South Fayette Middle School exemplified that motto after being selected as one of just five Pennsylvania Don Eichorn School to Watch recipients for 2016, honored for academic excellence, developmental responsiveness, social equity and organizational structures and processes.
Allegheny County Executive Rich Fitzgerald joined administrators, teachers, alumni and students Monday to celebrate the award, named for the originator of the middle school concept in the 1960s.
“It’s just a matter of continuous advancement,” South Fayette Superintendent Bille Pearce Rondinelli said. “It’s a culture and philosophy where there is a lot of collegiality. Every teacher has the opportunity to be a leader. We are really trying to teach our students to become the innovators of tomorrow.”
According to Bruce Vosburgh, director of the Pennsylvania Schools to Watch Program, setting apart South Fayette from the competition was the accessible technology provided to students on a daily basis.
“All schools are very different at how they address their criteria,” Vosburgh said. “They do a really good job with technology, and I was really impressed with the connection they had with the high school. They have a couple of programs where they bring a couple of high school students down to do tutoring. There are some great programs.”
Heading the programs in the middle school is the state-of-the-art digital learning studio, installed as a part of the HP and Microsoft’s Reinvent the Classroom initiative. The studio, which is equipped with advanced computers, printers, software and educator guides, was the first of 65 schools in the world to have a learning studio research hub.
The studio corresponds with South Fayette’s STEAM program – an acronym for science, technology, engineering, arts and mathematics – implemented within the district. It also blends educational technologies with instructional approaches to create adaptive learning situations.
“We have advanced in a lot of areas,” said Rondinelli. “In our technology, the resources have been able to be provided. Teachers and students have embraced the new learning.”
To help decide which schools merit an award, Vosburgh relies on nearly 150 members of a leadership team to not only validate the self-evaluation provided by staff members of schools, but also to observe every classroom in the building during their visits from September to December to assure the school meets the 37 criteria requirements.

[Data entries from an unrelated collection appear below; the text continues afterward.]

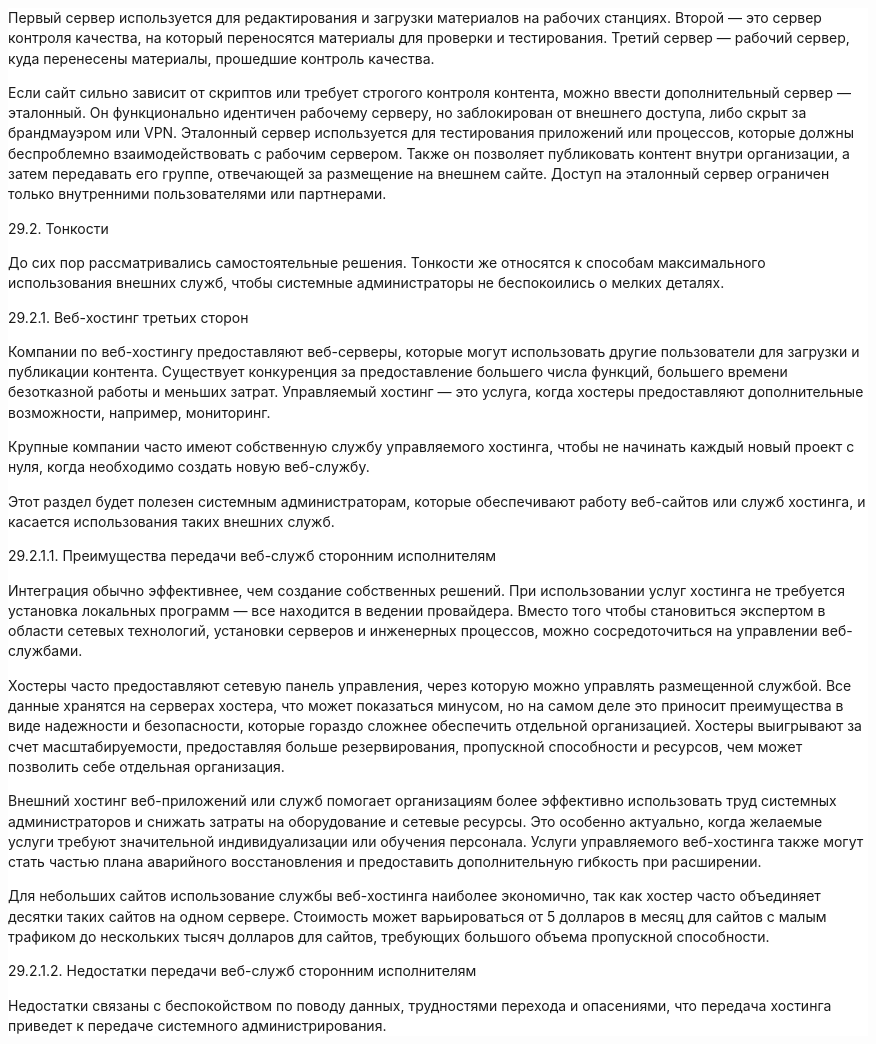 Первый сервер используется для редактирования и загрузки материалов на рабочих станциях. Второй — это сервер контроля качества, на который переносятся материалы для проверки и тестирования. Третий сервер — рабочий сервер, куда перенесены материалы, прошедшие контроль качества.

Если сайт сильно зависит от скриптов или требует строгого контроля контента, можно ввести дополнительный сервер — эталонный. Он функционально идентичен рабочему серверу, но заблокирован от внешнего доступа, либо скрыт за брандмауэром или VPN. Эталонный сервер используется для тестирования приложений или процессов, которые должны беспроблемно взаимодействовать с рабочим сервером. Также он позволяет публиковать контент внутри организации, а затем передавать его группе, отвечающей за размещение на внешнем сайте. Доступ на эталонный сервер ограничен только внутренними пользователями или партнерами.

29\.2. Тонкости

До сих пор рассматривались самостоятельные решения. Тонкости же относятся к способам максимального использования внешних служб, чтобы системные администраторы не беспокоились о мелких деталях.

29\.2.1. Веб-хостинг третьих сторон

Компании по веб-хостингу предоставляют веб-серверы, которые могут использовать другие пользователи для загрузки и публикации контента. Существует конкуренция за предоставление большего числа функций, большего времени безотказной работы и меньших затрат. Управляемый хостинг — это услуга, когда хостеры предоставляют дополнительные возможности, например, мониторинг.

Крупные компании часто имеют собственную службу управляемого хостинга, чтобы не начинать каждый новый проект с нуля, когда необходимо создать новую веб-службу.

Этот раздел будет полезен системным администраторам, которые обеспечивают работу веб-сайтов или служб хостинга, и касается использования таких внешних служб.

29\.2.1.1. Преимущества передачи веб-служб сторонним исполнителям

Интеграция обычно эффективнее, чем создание собственных решений. При использовании услуг хостинга не требуется установка локальных программ — все находится в ведении провайдера. Вместо того чтобы становиться экспертом в области сетевых технологий, установки серверов и инженерных процессов, можно сосредоточиться на управлении веб-службами.

Хостеры часто предоставляют сетевую панель управления, через которую можно управлять размещенной службой. Все данные хранятся на серверах хостера, что может показаться минусом, но на самом деле это приносит преимущества в виде надежности и безопасности, которые гораздо сложнее обеспечить отдельной организацией. Хостеры выигрывают за счет масштабируемости, предоставляя больше резервирования, пропускной способности и ресурсов, чем может позволить себе отдельная организация.

Внешний хостинг веб-приложений или служб помогает организациям более эффективно использовать труд системных администраторов и снижать затраты на оборудование и сетевые ресурсы. Это особенно актуально, когда желаемые услуги требуют значительной индивидуализации или обучения персонала. Услуги управляемого веб-хостинга также могут стать частью плана аварийного восстановления и предоставить дополнительную гибкость при расширении.

Для небольших сайтов использование службы веб-хостинга наиболее экономично, так как хостер часто объединяет десятки таких сайтов на одном сервере. Стоимость может варьироваться от 5 долларов в месяц для сайтов с малым трафиком до нескольких тысяч долларов для сайтов, требующих большого объема пропускной способности.

29\.2.1.2. Недостатки передачи веб-служб сторонним исполнителям

Недостатки связаны с беспокойством по поводу данных, трудностями перехода и опасениями, что передача хостинга приведет к передаче системного администрирования.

“With every change comes new possibilities,” Rondinelli said. “We have a whole dignity and respect campaign throughout the district teaching them to be kind to one other and to think before you act. When children are respectful to one another and to adults, it leads for better learning opportunities.”
South Fayette Middle School becomes one of just 35 schools in Pennsylvania and about 400 around the nation to receive the Schools to Watch honor since its incpetion.
Even though only one school was being honored, South Fayette Middle School Principal David Deramo was quick to acknowledge that it was an award for the entire district.
“We are a product of the hard work done at the elementary school, the intermediate school and the efforts of leaders before us that have made South Fayette what it is today,” he said. “This is not a celebration of an event. This is a celebration of a process.”